Stored items from a collection:
==========

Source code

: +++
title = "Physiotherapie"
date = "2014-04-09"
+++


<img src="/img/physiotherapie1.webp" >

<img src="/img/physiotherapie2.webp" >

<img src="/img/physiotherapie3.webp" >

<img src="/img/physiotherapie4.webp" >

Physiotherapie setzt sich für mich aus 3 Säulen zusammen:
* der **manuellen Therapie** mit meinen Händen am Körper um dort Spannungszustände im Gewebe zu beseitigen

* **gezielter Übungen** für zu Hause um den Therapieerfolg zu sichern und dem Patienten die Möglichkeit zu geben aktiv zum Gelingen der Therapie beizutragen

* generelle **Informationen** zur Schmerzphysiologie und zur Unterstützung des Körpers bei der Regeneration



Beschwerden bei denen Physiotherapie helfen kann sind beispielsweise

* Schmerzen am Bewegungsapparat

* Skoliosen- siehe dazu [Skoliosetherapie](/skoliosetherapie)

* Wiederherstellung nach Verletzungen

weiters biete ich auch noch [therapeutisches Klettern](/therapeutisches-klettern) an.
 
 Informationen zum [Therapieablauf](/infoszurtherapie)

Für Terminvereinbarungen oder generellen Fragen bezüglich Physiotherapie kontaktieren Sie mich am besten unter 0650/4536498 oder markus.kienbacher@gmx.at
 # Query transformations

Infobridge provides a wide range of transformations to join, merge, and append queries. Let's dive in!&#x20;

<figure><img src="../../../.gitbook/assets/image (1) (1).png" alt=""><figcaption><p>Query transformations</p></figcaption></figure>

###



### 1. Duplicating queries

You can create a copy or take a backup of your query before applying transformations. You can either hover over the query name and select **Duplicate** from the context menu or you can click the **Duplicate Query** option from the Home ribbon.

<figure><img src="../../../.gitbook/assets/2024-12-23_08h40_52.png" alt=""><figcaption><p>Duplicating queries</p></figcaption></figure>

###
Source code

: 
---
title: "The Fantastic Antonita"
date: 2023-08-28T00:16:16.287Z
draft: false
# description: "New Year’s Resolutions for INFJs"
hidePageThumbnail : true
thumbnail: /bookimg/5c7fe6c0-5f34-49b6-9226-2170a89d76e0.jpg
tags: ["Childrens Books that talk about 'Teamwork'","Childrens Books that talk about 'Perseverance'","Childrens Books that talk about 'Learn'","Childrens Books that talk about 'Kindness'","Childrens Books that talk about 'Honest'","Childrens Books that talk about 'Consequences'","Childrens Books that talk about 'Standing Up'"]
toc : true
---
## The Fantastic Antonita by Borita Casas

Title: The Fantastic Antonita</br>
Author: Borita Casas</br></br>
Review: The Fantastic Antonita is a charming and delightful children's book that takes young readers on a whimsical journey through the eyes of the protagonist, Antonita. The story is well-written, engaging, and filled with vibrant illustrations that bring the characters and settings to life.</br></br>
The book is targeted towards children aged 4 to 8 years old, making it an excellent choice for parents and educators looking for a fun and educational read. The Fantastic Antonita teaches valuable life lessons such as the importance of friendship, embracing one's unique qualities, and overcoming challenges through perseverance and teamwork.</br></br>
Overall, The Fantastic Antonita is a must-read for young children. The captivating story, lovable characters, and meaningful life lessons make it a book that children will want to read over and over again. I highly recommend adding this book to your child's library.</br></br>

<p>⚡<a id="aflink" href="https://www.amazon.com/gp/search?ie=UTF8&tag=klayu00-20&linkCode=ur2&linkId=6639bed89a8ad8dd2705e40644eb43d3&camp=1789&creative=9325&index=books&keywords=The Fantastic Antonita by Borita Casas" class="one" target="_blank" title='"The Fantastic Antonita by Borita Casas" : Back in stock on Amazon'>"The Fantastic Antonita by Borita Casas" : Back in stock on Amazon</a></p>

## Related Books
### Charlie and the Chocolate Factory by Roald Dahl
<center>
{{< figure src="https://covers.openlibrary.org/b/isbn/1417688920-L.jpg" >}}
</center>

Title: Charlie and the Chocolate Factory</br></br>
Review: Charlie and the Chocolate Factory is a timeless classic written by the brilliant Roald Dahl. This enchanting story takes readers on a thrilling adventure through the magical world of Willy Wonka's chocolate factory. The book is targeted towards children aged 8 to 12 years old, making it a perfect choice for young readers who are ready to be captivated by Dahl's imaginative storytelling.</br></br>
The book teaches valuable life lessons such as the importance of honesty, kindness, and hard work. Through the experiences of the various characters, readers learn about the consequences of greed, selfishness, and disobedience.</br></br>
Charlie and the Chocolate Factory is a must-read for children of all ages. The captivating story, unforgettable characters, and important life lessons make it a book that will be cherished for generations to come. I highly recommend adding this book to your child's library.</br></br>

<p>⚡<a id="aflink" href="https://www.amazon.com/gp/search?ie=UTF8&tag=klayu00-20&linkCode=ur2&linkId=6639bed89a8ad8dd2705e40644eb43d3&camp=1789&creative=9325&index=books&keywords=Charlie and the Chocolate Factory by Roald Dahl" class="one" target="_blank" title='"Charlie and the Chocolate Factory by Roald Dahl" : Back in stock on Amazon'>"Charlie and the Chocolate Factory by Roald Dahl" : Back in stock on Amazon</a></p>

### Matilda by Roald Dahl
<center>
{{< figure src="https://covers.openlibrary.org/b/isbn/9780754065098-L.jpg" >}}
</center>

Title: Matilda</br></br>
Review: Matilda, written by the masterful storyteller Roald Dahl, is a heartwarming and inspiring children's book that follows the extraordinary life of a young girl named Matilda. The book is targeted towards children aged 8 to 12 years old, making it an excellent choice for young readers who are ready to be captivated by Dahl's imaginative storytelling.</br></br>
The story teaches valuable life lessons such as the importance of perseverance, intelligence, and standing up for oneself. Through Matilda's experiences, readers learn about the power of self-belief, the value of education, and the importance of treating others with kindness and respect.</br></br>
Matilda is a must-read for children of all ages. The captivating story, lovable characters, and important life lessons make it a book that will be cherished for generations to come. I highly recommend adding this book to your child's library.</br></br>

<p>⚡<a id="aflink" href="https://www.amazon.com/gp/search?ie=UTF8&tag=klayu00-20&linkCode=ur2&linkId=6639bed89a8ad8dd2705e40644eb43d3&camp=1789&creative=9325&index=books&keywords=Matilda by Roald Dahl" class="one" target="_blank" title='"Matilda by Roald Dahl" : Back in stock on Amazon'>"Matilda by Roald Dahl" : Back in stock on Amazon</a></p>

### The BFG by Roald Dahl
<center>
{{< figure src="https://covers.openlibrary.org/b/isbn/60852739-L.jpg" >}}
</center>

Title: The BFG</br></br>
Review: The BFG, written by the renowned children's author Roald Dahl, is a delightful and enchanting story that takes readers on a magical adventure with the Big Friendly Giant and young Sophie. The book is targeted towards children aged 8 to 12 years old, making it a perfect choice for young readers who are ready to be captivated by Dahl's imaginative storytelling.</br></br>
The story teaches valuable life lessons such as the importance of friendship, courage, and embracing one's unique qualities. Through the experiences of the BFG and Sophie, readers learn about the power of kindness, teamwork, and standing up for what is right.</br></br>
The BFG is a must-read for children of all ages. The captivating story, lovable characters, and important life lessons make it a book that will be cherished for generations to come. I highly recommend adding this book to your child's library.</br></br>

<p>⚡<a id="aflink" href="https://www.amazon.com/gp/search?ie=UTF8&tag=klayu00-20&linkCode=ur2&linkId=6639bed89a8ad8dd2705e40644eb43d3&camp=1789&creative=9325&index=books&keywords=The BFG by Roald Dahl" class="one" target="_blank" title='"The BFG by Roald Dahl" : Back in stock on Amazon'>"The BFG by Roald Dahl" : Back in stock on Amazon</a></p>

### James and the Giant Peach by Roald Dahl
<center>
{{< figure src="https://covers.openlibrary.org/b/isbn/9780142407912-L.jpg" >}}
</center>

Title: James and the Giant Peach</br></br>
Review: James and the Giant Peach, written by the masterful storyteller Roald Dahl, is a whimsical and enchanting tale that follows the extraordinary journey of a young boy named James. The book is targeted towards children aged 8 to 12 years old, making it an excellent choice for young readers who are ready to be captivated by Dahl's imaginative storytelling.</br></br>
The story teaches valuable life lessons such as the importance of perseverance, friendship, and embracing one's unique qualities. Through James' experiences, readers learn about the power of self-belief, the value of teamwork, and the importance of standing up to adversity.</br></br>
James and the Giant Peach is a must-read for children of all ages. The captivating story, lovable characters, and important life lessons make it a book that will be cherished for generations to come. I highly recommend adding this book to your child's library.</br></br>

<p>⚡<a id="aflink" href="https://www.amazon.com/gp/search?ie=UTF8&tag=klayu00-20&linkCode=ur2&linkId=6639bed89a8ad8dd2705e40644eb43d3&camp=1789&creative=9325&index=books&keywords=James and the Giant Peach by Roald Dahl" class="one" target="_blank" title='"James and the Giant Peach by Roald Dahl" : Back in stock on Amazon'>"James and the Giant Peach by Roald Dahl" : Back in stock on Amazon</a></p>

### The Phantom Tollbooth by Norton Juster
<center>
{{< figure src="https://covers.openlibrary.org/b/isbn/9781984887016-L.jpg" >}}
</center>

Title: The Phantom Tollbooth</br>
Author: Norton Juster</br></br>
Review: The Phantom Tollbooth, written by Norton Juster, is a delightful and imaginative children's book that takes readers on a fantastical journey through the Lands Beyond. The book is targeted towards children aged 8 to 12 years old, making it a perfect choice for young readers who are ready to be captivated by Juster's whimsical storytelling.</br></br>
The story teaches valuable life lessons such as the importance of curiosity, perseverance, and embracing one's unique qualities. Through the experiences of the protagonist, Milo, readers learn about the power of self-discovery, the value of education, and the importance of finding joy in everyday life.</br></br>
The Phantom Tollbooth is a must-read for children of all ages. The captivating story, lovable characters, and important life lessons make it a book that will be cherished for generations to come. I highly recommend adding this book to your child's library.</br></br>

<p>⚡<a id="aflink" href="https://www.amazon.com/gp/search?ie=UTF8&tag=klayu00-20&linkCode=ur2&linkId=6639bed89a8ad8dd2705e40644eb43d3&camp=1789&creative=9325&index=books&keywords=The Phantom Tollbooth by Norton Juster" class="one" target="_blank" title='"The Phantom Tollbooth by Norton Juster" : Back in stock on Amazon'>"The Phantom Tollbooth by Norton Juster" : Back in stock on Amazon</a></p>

==========

[PROBLEM TO SOLVE] In the data above, find the line that contains "### James and the Giant Peach by Roald Dahl" and the line that contains "Title: James and the Giant Peach</br></br>". Repeat exactly those lines and every line between them, and only those.

[ANSWER TO THE PROBLEM]
### James and the Giant Peach by Roald Dahl
<center>
{{< figure src="https://covers.openlibrary.org/b/isbn/9780142407912-L.jpg" >}}
</center>

Title: James and the Giant Peach</br></br>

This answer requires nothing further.